EXTRACTED MATERIAL: Begin

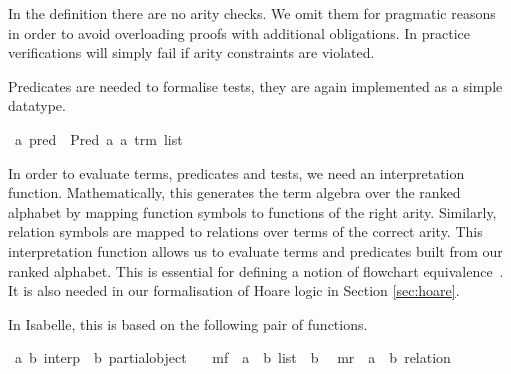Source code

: \documentclass{llncs}
\begin{document}
In the definition there are no arity checks. We omit them for
pragmatic reasons in order to avoid overloading proofs with additional
obligations. In practice verifications will simply fail if arity
constraints are violated.

Predicates are needed to formalise tests, they are again implemented
as a simple datatype.

\begin{isabellebody}
\isanewline
{}\isamarkupfalse%
\ {}a\ pred\ {}\ Pred\ {}a\ {}{}a\ trm\ list{}\isanewline
\end{isabellebody}

In order to evaluate terms, predicates and tests, we need an
interpretation function. Mathematically, this generates the term
algebra over the ranked alphabet by mapping function symbols to
functions of the right arity. Similarly, relation symbols are mapped
to relations over terms of the correct arity. This interpretation
function allows us to evaluate terms and predicates built from our
ranked alphabet. This is essential for defining a notion of flowchart
equivalence~\cite{Angus01,Manna}. It is also needed in our
formalisation of Hoare logic in Section \ref{sec:hoare}.

In Isabelle, this is based on the following pair of functions.

\begin{isabellebody}
\isanewline
{}\isamarkupfalse%
\ {}{}a{}\ {}b{}\ interp\ {}\ {}{}b\ partial{}object{}\ {}\isanewline
\ \ mf\ {}{}\ {}{}a\ {}\ {}b\ list\ {}\ {}b{}\isanewline
\ \ mr\ {}{}\ {}{}a\ {}\ {}b\ relation{}\isanewline
\end{isabellebody}
\end{document}
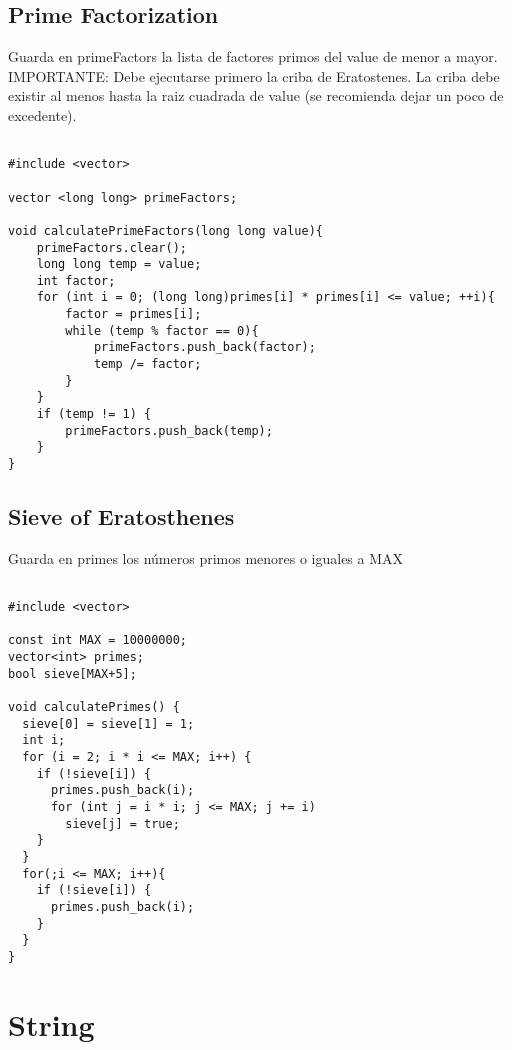 \documentclass[11pt,letterpaper,twocolumn,twosided]{article}
\begin{document}
\subsection{Prime Factorization}
Guarda en primeFactors la lista de factores primos del value de menor a mayor. \\IMPORTANTE: Debe ejecutarse primero la criba de Eratostenes.  La criba debe existir al menos hasta la raiz cuadrada de value (se  recomienda dejar un poco de excedente).
\begin{lstlisting}

#include <vector>

vector <long long> primeFactors;

void calculatePrimeFactors(long long value){
	primeFactors.clear();
	long long temp = value;
	int factor;
	for (int i = 0; (long long)primes[i] * primes[i] <= value; ++i){
		factor = primes[i];
		while (temp % factor == 0){
			primeFactors.push_back(factor);
			temp /= factor;
		}
	}
	if (temp != 1) {
		primeFactors.push_back(temp);
	}
}
\end{lstlisting}

\subsection{Sieve of Eratosthenes}
Guarda en primes los n\'umeros primos menores o iguales a MAX
\begin{lstlisting}

#include <vector>

const int MAX = 10000000;
vector<int> primes;
bool sieve[MAX+5];

void calculatePrimes() {
  sieve[0] = sieve[1] = 1;
  int i;
  for (i = 2; i * i <= MAX; i++) {
    if (!sieve[i]) {
      primes.push_back(i);
      for (int j = i * i; j <= MAX; j += i)
        sieve[j] = true;
    }
  }
  for(;i <= MAX; i++){
  	if (!sieve[i]) {
      primes.push_back(i);
  	}
  }
}
\end{lstlisting}

\section{String}
\end{document}
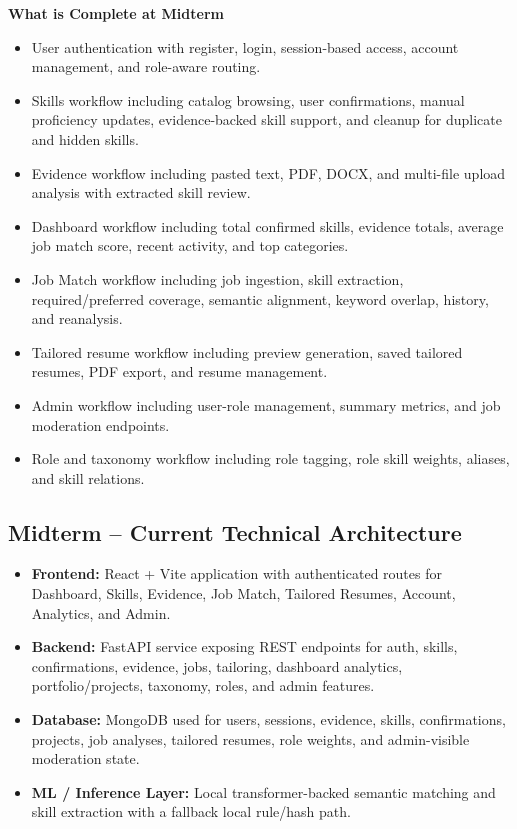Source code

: \documentclass[11pt]{article}
\begin{document}
\vspace{0.75em}
\noindent\textbf{What is Complete at Midterm}
\begin{itemize}
  \item User authentication with register, login, session-based access, account management, and role-aware routing.
  \item Skills workflow including catalog browsing, user confirmations, manual proficiency updates, evidence-backed skill support, and cleanup for duplicate and hidden skills.
  \item Evidence workflow including pasted text, PDF, DOCX, and multi-file upload analysis with extracted skill review.
  \item Dashboard workflow including total confirmed skills, evidence totals, average job match score, recent activity, and top categories.
  \item Job Match workflow including job ingestion, skill extraction, required/preferred coverage, semantic alignment, keyword overlap, history, and reanalysis.
  \item Tailored resume workflow including preview generation, saved tailored resumes, PDF export, and resume management.
  \item Admin workflow including user-role management, summary metrics, and job moderation endpoints.
  \item Role and taxonomy workflow including role tagging, role skill weights, aliases, and skill relations.
\end{itemize}

\subsection*{Midterm -- Current Technical Architecture}
\begin{itemize}
  \item \textbf{Frontend:} React + Vite application with authenticated routes for Dashboard, Skills, Evidence, Job Match, Tailored Resumes, Account, Analytics, and Admin.
  \item \textbf{Backend:} FastAPI service exposing REST endpoints for auth, skills, confirmations, evidence, jobs, tailoring, dashboard analytics, portfolio/projects, taxonomy, roles, and admin features.
  \item \textbf{Database:} MongoDB used for users, sessions, evidence, skills, confirmations, projects, job analyses, tailored resumes, role weights, and admin-visible moderation state.
  \item \textbf{ML / Inference Layer:} Local transformer-backed semantic matching and skill extraction with a fallback local rule/hash path.
\end{itemize}
\end{document}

EXTRACTED MATERIAL: End

## WHAT NEEDS TO BE DONE
Hand back the data above exactly, leaving out all pictures.

## EXERCISE RESULT
Source code

: \documentclass{llncs}
\begin{document}
In the definition there are no arity checks. We omit them for
pragmatic reasons in order to avoid overloading proofs with additional
obligations. In practice verifications will simply fail if arity
constraints are violated.

Predicates are needed to formalise tests, they are again implemented
as a simple datatype.

\begin{isabellebody}
\isanewline
{}\isamarkupfalse%
\ {}a\ pred\ {}\ Pred\ {}a\ {}{}a\ trm\ list{}\isanewline
\end{isabellebody}

In order to evaluate terms, predicates and tests, we need an
interpretation function. Mathematically, this generates the term
algebra over the ranked alphabet by mapping function symbols to
functions of the right arity. Similarly, relation symbols are mapped
to relations over terms of the correct arity. This interpretation
function allows us to evaluate terms and predicates built from our
ranked alphabet. This is essential for defining a notion of flowchart
equivalence~\cite{Angus01,Manna}. It is also needed in our
formalisation of Hoare logic in Section \ref{sec:hoare}.

In Isabelle, this is based on the following pair of functions.

\begin{isabellebody}
\isanewline
{}\isamarkupfalse%
\ {}{}a{}\ {}b{}\ interp\ {}\ {}{}b\ partial{}object{}\ {}\isanewline
\ \ mf\ {}{}\ {}{}a\ {}\ {}b\ list\ {}\ {}b{}\isanewline
\ \ mr\ {}{}\ {}{}a\ {}\ {}b\ relation{}\isanewline
\end{isabellebody}
\end{document}
 \documentclass[11pt,letterpaper,twocolumn,twosided]{article}
\begin{document}
\subsection{Prime Factorization}
Guarda en primeFactors la lista de factores primos del value de menor a mayor. \\IMPORTANTE: Debe ejecutarse primero la criba de Eratostenes.  La criba debe existir al menos hasta la raiz cuadrada de value (se  recomienda dejar un poco de excedente).
\begin{lstlisting}

#include <vector>

vector <long long> primeFactors;

void calculatePrimeFactors(long long value){
	primeFactors.clear();
	long long temp = value;
	int factor;
	for (int i = 0; (long long)primes[i] * primes[i] <= value; ++i){
		factor = primes[i];
		while (temp % factor == 0){
			primeFactors.push_back(factor);
			temp /= factor;
		}
	}
	if (temp != 1) {
		primeFactors.push_back(temp);
	}
}
\end{lstlisting}

\subsection{Sieve of Eratosthenes}
Guarda en primes los n\'umeros primos menores o iguales a MAX
\begin{lstlisting}

#include <vector>

const int MAX = 10000000;
vector<int> primes;
bool sieve[MAX+5];

void calculatePrimes() {
  sieve[0] = sieve[1] = 1;
  int i;
  for (i = 2; i * i <= MAX; i++) {
    if (!sieve[i]) {
      primes.push_back(i);
      for (int j = i * i; j <= MAX; j += i)
        sieve[j] = true;
    }
  }
  for(;i <= MAX; i++){
  	if (!sieve[i]) {
      primes.push_back(i);
  	}
  }
}
\end{lstlisting}

\section{String}
\end{document}
Source code

: \documentclass[11pt]{article}
\begin{document}
\vspace{0.75em}
\noindent\textbf{What is Complete at Midterm}
\begin{itemize}
  \item User authentication with register, login, session-based access, account management, and role-aware routing.
  \item Skills workflow including catalog browsing, user confirmations, manual proficiency updates, evidence-backed skill support, and cleanup for duplicate and hidden skills.
  \item Evidence workflow including pasted text, PDF, DOCX, and multi-file upload analysis with extracted skill review.
  \item Dashboard workflow including total confirmed skills, evidence totals, average job match score, recent activity, and top categories.
  \item Job Match workflow including job ingestion, skill extraction, required/preferred coverage, semantic alignment, keyword overlap, history, and reanalysis.
  \item Tailored resume workflow including preview generation, saved tailored resumes, PDF export, and resume management.
  \item Admin workflow including user-role management, summary metrics, and job moderation endpoints.
  \item Role and taxonomy workflow including role tagging, role skill weights, aliases, and skill relations.
\end{itemize}

\subsection*{Midterm -- Current Technical Architecture}
\begin{itemize}
  \item \textbf{Frontend:} React + Vite application with authenticated routes for Dashboard, Skills, Evidence, Job Match, Tailored Resumes, Account, Analytics, and Admin.
  \item \textbf{Backend:} FastAPI service exposing REST endpoints for auth, skills, confirmations, evidence, jobs, tailoring, dashboard analytics, portfolio/projects, taxonomy, roles, and admin features.
  \item \textbf{Database:} MongoDB used for users, sessions, evidence, skills, confirmations, projects, job analyses, tailored resumes, role weights, and admin-visible moderation state.
  \item \textbf{ML / Inference Layer:} Local transformer-backed semantic matching and skill extraction with a fallback local rule/hash path.
\end{itemize}
\end{document}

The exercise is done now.